**Problem details**
Could you copy every line of the data that contains the word "Interpreter"?

-=-=-

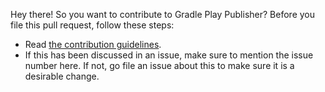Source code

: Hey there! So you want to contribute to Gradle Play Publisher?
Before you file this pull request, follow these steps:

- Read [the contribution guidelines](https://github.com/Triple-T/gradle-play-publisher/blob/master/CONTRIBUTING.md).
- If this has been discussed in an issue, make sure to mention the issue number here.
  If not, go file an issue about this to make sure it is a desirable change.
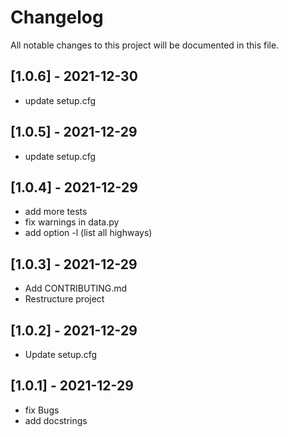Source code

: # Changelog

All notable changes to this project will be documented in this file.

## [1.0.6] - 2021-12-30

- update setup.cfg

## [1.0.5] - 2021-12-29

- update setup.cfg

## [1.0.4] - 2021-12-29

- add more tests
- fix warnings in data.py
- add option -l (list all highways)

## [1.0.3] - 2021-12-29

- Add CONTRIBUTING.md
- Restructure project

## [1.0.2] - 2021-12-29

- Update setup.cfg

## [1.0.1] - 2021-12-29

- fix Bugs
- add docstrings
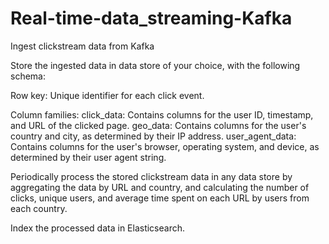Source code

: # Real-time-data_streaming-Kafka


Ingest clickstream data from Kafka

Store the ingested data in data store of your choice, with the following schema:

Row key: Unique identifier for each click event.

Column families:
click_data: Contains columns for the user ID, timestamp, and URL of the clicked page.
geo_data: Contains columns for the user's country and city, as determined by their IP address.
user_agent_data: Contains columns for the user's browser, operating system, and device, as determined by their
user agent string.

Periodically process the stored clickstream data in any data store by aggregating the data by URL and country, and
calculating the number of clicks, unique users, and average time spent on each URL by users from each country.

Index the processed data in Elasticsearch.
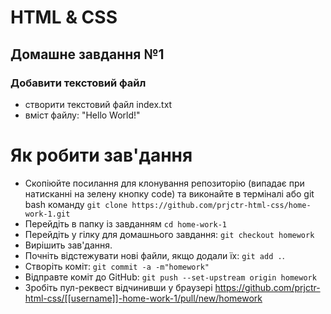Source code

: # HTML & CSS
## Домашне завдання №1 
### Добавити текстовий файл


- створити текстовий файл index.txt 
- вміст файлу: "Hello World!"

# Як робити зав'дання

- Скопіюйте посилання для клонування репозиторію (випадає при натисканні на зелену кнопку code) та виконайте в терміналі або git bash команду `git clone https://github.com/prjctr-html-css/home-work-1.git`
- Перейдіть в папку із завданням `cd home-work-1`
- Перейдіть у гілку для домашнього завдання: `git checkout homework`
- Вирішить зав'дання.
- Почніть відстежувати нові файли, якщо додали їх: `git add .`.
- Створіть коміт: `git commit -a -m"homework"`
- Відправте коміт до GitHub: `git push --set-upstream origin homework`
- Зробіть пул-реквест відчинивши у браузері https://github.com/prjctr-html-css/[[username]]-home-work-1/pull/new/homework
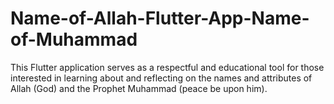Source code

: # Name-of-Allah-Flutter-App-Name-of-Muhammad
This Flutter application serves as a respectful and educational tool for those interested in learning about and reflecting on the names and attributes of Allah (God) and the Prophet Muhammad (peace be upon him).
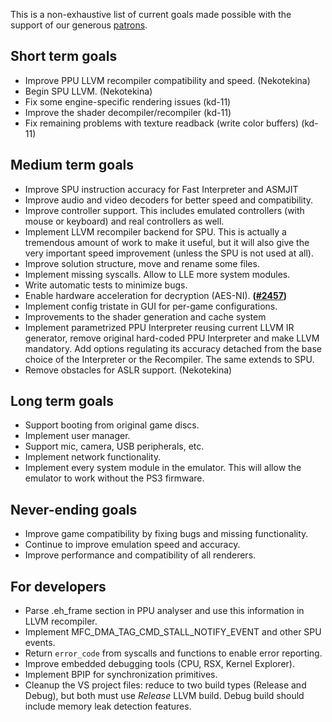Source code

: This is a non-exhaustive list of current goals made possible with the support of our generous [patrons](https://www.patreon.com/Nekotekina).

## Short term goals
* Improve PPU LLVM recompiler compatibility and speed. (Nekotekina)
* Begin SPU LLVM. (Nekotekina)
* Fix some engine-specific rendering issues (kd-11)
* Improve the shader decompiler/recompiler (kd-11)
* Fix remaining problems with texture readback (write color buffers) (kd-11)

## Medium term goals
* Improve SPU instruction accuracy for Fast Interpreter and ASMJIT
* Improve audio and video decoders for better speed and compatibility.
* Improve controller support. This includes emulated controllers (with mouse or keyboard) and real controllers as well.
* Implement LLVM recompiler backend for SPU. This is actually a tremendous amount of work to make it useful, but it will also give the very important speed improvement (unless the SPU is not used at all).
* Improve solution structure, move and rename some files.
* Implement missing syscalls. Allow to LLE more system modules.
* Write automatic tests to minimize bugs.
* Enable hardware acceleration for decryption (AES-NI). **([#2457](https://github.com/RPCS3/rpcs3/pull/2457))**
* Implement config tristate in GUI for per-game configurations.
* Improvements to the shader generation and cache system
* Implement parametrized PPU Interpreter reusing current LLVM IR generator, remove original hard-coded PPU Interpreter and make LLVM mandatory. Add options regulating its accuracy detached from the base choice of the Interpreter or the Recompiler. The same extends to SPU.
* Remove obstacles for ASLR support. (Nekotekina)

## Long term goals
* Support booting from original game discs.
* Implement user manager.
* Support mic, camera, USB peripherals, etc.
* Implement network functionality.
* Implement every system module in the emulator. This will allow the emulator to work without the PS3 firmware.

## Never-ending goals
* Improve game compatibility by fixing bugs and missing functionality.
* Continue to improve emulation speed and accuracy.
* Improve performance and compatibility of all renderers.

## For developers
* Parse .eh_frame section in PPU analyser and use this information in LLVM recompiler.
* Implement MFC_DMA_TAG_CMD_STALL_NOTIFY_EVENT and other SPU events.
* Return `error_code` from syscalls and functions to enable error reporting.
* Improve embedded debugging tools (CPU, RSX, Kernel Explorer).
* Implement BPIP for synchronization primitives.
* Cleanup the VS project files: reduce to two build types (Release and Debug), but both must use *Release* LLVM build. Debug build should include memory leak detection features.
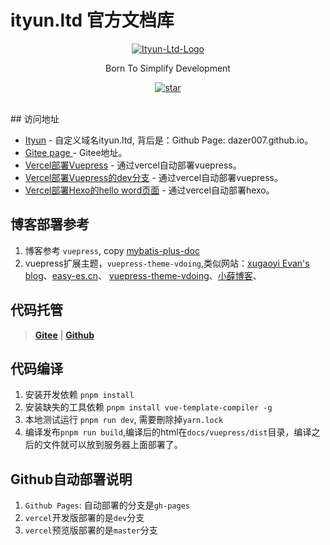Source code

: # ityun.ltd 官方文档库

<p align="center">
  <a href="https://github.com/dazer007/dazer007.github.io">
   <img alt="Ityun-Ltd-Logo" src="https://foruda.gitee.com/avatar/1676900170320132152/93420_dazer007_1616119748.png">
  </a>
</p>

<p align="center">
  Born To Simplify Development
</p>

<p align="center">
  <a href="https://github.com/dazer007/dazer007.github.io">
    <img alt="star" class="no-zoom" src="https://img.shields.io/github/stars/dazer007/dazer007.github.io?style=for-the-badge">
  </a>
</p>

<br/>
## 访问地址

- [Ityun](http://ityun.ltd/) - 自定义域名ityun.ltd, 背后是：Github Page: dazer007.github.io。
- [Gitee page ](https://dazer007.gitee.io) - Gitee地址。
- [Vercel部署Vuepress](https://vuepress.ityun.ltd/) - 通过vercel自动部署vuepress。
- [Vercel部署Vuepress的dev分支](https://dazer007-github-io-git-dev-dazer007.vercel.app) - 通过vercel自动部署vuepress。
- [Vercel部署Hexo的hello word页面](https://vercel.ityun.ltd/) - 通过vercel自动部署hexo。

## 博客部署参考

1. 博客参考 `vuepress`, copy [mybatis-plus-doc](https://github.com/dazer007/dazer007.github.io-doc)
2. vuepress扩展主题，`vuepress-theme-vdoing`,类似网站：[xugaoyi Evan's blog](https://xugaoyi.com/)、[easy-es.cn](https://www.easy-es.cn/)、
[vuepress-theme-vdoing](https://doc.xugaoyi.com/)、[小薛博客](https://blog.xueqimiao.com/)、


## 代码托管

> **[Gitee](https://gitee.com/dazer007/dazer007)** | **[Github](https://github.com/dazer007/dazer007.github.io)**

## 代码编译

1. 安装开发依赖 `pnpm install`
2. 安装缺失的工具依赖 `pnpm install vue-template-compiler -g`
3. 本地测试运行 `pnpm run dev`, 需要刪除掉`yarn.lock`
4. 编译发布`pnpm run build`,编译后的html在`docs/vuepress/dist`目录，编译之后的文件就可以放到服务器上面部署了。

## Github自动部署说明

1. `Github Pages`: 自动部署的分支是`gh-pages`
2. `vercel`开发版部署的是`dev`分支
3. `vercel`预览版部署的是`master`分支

-=-=-

**Task answer**
* Improve SPU instruction accuracy for Fast Interpreter and ASMJIT
* Implement parametrized PPU Interpreter reusing current LLVM IR generator, remove original hard-coded PPU Interpreter and make LLVM mandatory. Add options regulating its accuracy detached from the base choice of the Interpreter or the Recompiler. The same extends to SPU.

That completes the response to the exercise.